Answer
Horizontal tangents at $\left(\frac{1}{2},-1\right)$, $\left(-\frac{1}{2},1\right)$
No vertical tangents
Work Step by Step
$x$ = $\theta\cos\theta$
$y$ = $\cos3\theta$
$\frac{dy}{d\theta}$ = $-3\sin3\theta$
$\frac{dy}{dθ}$ = $0$
$-3\sin3\theta$ = $0$
$3\theta$ = $0, \pi, 2\pi, 3\pi$
$\theta$ = $0$, $\frac{\pi}{3}$, $\frac{2\pi}{3}$, $\pi$
$(x,y)$ = $(1,1)$, $\left(\frac{1}{2},-1\right)$, $\left(-\frac{1}{2},1\right)$, $(-1,-1)$
$\frac{dx}{d\theta}$ = $-\sin\theta$
$\frac{dx}{d\theta}$ = $0$
$-\sin\theta$ = $0$
$\theta$ = $0, \pi$
$(x,y)$ = $(1,1)$, $(-1,-1)$
The curve has a horizontal tangent when $\frac{dy}{dx}=0$, that is, when $\frac{dy}{d\theta}=0$ and $\frac{dx}{d\theta}\not=0$.

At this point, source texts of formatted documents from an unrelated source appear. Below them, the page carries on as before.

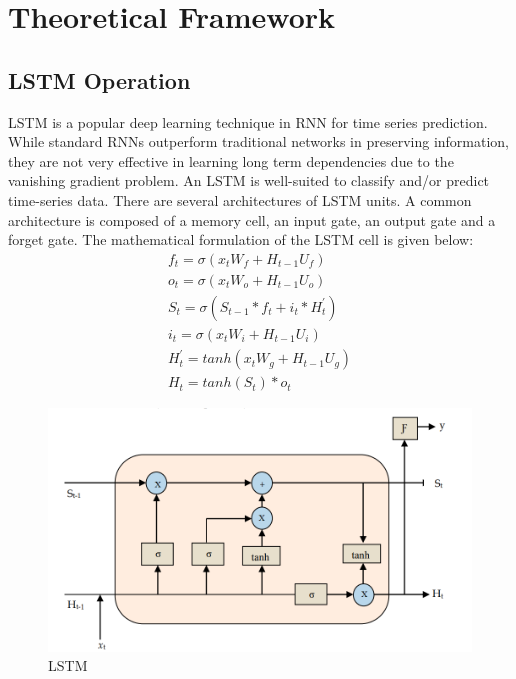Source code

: \chapter{Theoretical Framework}
\vspace{-18pt}
\section{LSTM Operation}
\vspace{-18pt}
LSTM is a popular deep learning technique in RNN for time series prediction. While standard RNNs outperform traditional networks in preserving information, they are not very effective in learning long term dependencies due to the vanishing gradient problem. An LSTM is well-suited to classify and/or predict time-series data. There are several architectures of LSTM units. A common architecture is composed of a memory cell, an input gate, an output gate and a forget gate. The mathematical formulation of the LSTM cell is given below:
\begin{eqnarray}
	f_t = \sigma(x_tW_f + H_{t-1}U_f)\\
	o_t = \sigma(x_tW_o + H_{t-1}U_o)\\
	S_t = \sigma(S_{t-1} *f_t + i_t * H^{'}_t)\\
	i_t = \sigma(x_tW_i + H_{t-1}U_i)\\
	H^{'}_t = tanh(x_tW_g + H_{t-1}U_g)\\
	H_t = tanh(S_t)*o_t
\end{eqnarray}
\begin{figure}[tbh] %
	\begin{center}
		\includegraphics[width=5in]{images/l1.png} 
		\caption{LSTM} %
		\label{LSTM} %
	\end{center}
\end{figure}
\newpage
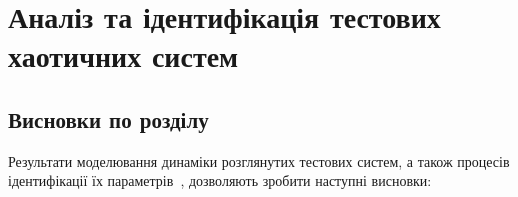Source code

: \chapter{Аналіз та ідентифікація тестових хаотичних систем}
\label{atu:ch:testsys}















\section{Висновки по розділу \thechapter} %

Результати моделювання динаміки розглянутих тестових систем,
а також процесів ідентифікації їх параметрів~\cite{atu_colmono2016},
дозволяють зробити наступні висновки:

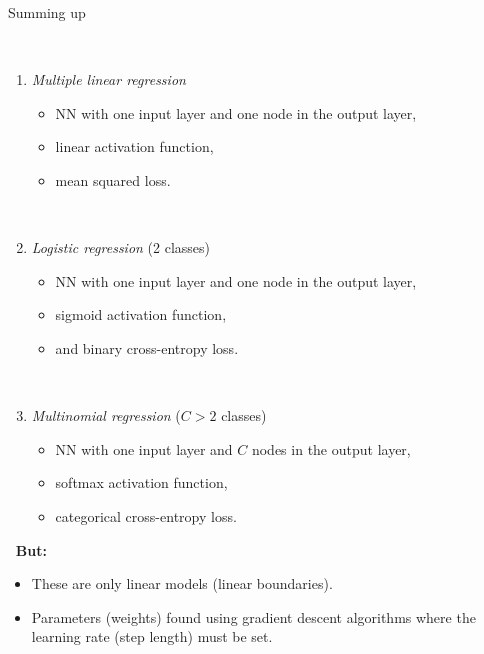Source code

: \documentclass[10pt,ignorenonframetext,]{beamer}
\providecommand{\tightlist}{%
  \setlength{\itemsep}{0pt}\setlength{\parskip}{0pt}}
\begin{document}
\begin{frame}

\begin{block}{Summing up}

\(~\)

\begin{enumerate}
\tightlist
\item
  \emph{Multiple linear regression}

  \begin{itemize}
  \tightlist
  \item
    NN with one input layer and one node in the output layer,
  \item
    linear activation function,
  \item
    mean squared loss.
  \end{itemize}
\end{enumerate}

\(~\)

\begin{enumerate}
\setcounter{enumi}{1}
\tightlist
\item
  \emph{Logistic regression} (2 classes)

  \begin{itemize}
  \tightlist
  \item
    NN with one input layer and one node in the output layer,
  \item
    sigmoid activation function,
  \item
    and binary cross-entropy loss.
  \end{itemize}
\end{enumerate}

\(~\)

\begin{enumerate}
\setcounter{enumi}{2}
\tightlist
\item
  \emph{Multinomial regression} (\(C>2\) classes)

  \begin{itemize}
  \tightlist
  \item
    NN with one input layer and \(C\) nodes in the output layer,
  \item
    softmax activation function,
  \item
    categorical cross-entropy loss.
  \end{itemize}
\end{enumerate}

\(~\) \textbf{But:}

\begin{itemize}
\item
  These are only linear models (linear boundaries).
\item
  Parameters (weights) found using gradient descent algorithms where the
  learning rate (step length) must be set.
\end{itemize}

\end{block}

\end{frame}
\end{document}
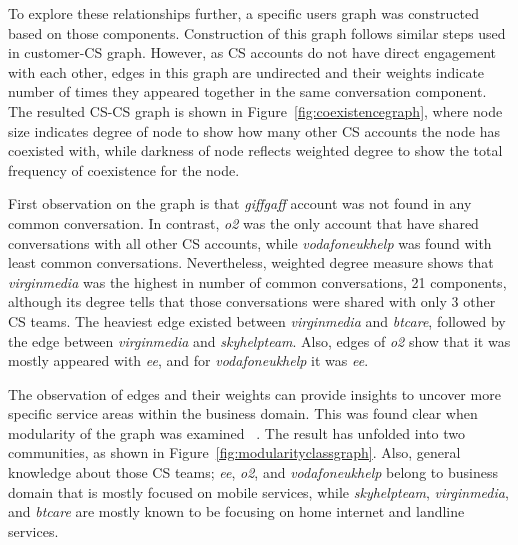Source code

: \documentclass[sigconf]{acmart}
\begin{document}
To explore these relationships further, a specific users graph was constructed 
based on those components. Construction of this graph follows similar steps used in 
customer-CS graph. However, as CS accounts do not have direct engagement 
with each other, edges in this graph are undirected and their weights indicate number 
of times they appeared together in the same conversation component. 
The resulted CS-CS graph is shown in Figure~\ref{fig:coexistencegraph}, where 
node size indicates degree of node to show how many other CS accounts the node 
has coexisted with, while darkness of node reflects weighted degree to show the 
total frequency of coexistence for the node.   

First observation on the graph is that {\emph{giffgaff}} account was not found in 
any common conversation. In contrast, {\emph{o2}} was the only account
that have shared conversations with all other CS accounts, while
{\emph{vodafoneukhelp}} was found with least common
conversations. Nevertheless, weighted degree measure shows that
{\emph{virginmedia}} was the highest in number of common
conversations, 21 components, although its degree tells that those 
conversations were shared with only 3 other CS teams. The heaviest edge
existed between {\emph{virginmedia}} and {\emph{btcare}}, followed by
the edge between {\emph{virginmedia}} and {\emph{skyhelpteam}}. Also,
edges of {\emph{o2}} show that it was mostly appeared with
{\emph{ee}}, and for {\emph{vodafoneukhelp}} it was {\emph{ee}}.

The observation of edges and their weights can provide insights to
uncover more specific service areas within the business domain. This
was found clear when modularity of the graph was examined ~\cite{Blondel2008}. The result
has unfolded into two communities, as shown in
Figure~\ref{fig:modularityclassgraph}. Also, general knowledge about
those CS teams; {\emph{ee}}, {\emph{o2}}, and {\emph{vodafoneukhelp}}
belong to business domain that is mostly focused on mobile services,
while {\emph{skyhelpteam}}, {\emph{virginmedia}}, and {\emph{btcare}}
are mostly known to be focusing on home internet and landline
services.
\end{document}
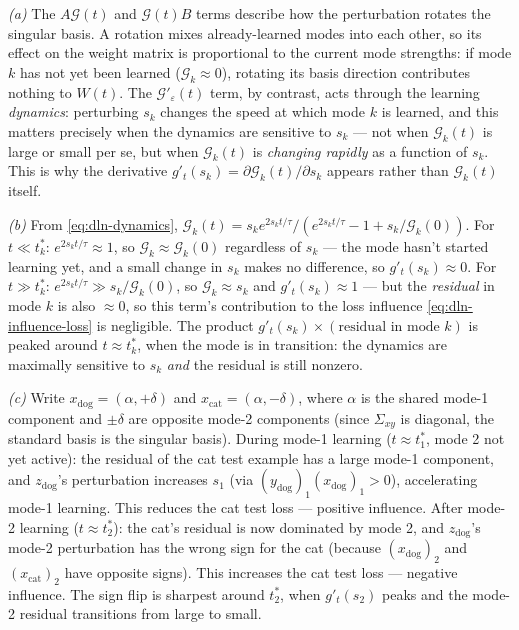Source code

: \begin{solution}

\textit{(a)} The $A\mathcal{G}(t)$ and $\mathcal{G}(t)B$ terms describe how the perturbation rotates the singular basis. A rotation mixes already-learned modes into each other, so its effect on the weight matrix is proportional to the current mode strengths: if mode $k$ has not yet been learned ($\mathcal{G}_k \approx 0$), rotating its basis direction contributes nothing to $W(t)$. The $\mathcal{G}'_\varepsilon(t)$ term, by contrast, acts through the learning \emph{dynamics}: perturbing $s_k$ changes the speed at which mode $k$ is learned, and this matters precisely when the dynamics are sensitive to $s_k$ --- not when $\mathcal{G}_k(t)$ is large or small per se, but when $\mathcal{G}_k(t)$ is \emph{changing rapidly} as a function of $s_k$. This is why the derivative $g'_t(s_k) = \partial\mathcal{G}_k(t)/\partial s_k$ appears rather than $\mathcal{G}_k(t)$ itself.

\textit{(b)} From \eqref{eq:dln-dynamics}, $\mathcal{G}_k(t) = s_k e^{2s_k t/\tau}/(e^{2s_k t/\tau} - 1 + s_k/\mathcal{G}_k(0))$. For $t \ll t_k^*$: $e^{2s_k t/\tau} \approx 1$, so $\mathcal{G}_k \approx \mathcal{G}_k(0)$ regardless of $s_k$ --- the mode hasn't started learning yet, and a small change in $s_k$ makes no difference, so $g'_t(s_k) \approx 0$. For $t \gg t_k^*$: $e^{2s_k t/\tau} \gg s_k/\mathcal{G}_k(0)$, so $\mathcal{G}_k \approx s_k$ and $g'_t(s_k) \approx 1$ --- but the \emph{residual} in mode $k$ is also $\approx 0$, so this term's contribution to the loss influence \eqref{eq:dln-influence-loss} is negligible. The product $g'_t(s_k) \times (\text{residual in mode } k)$ is peaked around $t \approx t_k^*$, when the mode is in transition: the dynamics are maximally sensitive to $s_k$ \emph{and} the residual is still nonzero.

\textit{(c)} Write $x_{\mathrm{dog}} = (\alpha, +\delta)$ and $x_{\mathrm{cat}} = (\alpha, -\delta)$, where $\alpha$ is the shared mode-1 component and $\pm\delta$ are opposite mode-2 components (since $\Sigma_{xy}$ is diagonal, the standard basis is the singular basis). During mode-1 learning ($t \approx t_1^*$, mode 2 not yet active): the residual of the cat test example has a large mode-1 component, and $z_{\mathrm{dog}}$'s perturbation increases $s_1$ (via $(y_{\mathrm{dog}})_1 (x_{\mathrm{dog}})_1 > 0$), accelerating mode-1 learning. This reduces the cat test loss --- positive influence. After mode-2 learning ($t \approx t_2^*$): the cat's residual is now dominated by mode 2, and $z_{\mathrm{dog}}$'s mode-2 perturbation has the wrong sign for the cat (because $(x_{\mathrm{dog}})_2$ and $(x_{\mathrm{cat}})_2$ have opposite signs). This increases the cat test loss --- negative influence. The sign flip is sharpest around $t_2^*$, when $g'_t(s_2)$ peaks and the mode-2 residual transitions from large to small.
\end{solution}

The slope when $\theta$ = $0$
$\lim\limits_{\theta \to 0}{\frac{dy}{dx}}$ = $\lim\limits_{\theta \to 0}{\frac{-3\sin3\theta}{-\sin\theta}}$ = $\lim\limits_{\theta \to 0}{\frac{-9\cos3\theta}{-\cos\theta}}$ = $9$
The curve has horizontal tangents at $\left(\frac{1}{2},-1\right)$, $\left(-\frac{1}{2},1\right)$
The curve has a vertical tangent when $\frac{dx}{d\theta}=0$.
There are no vertical tangents.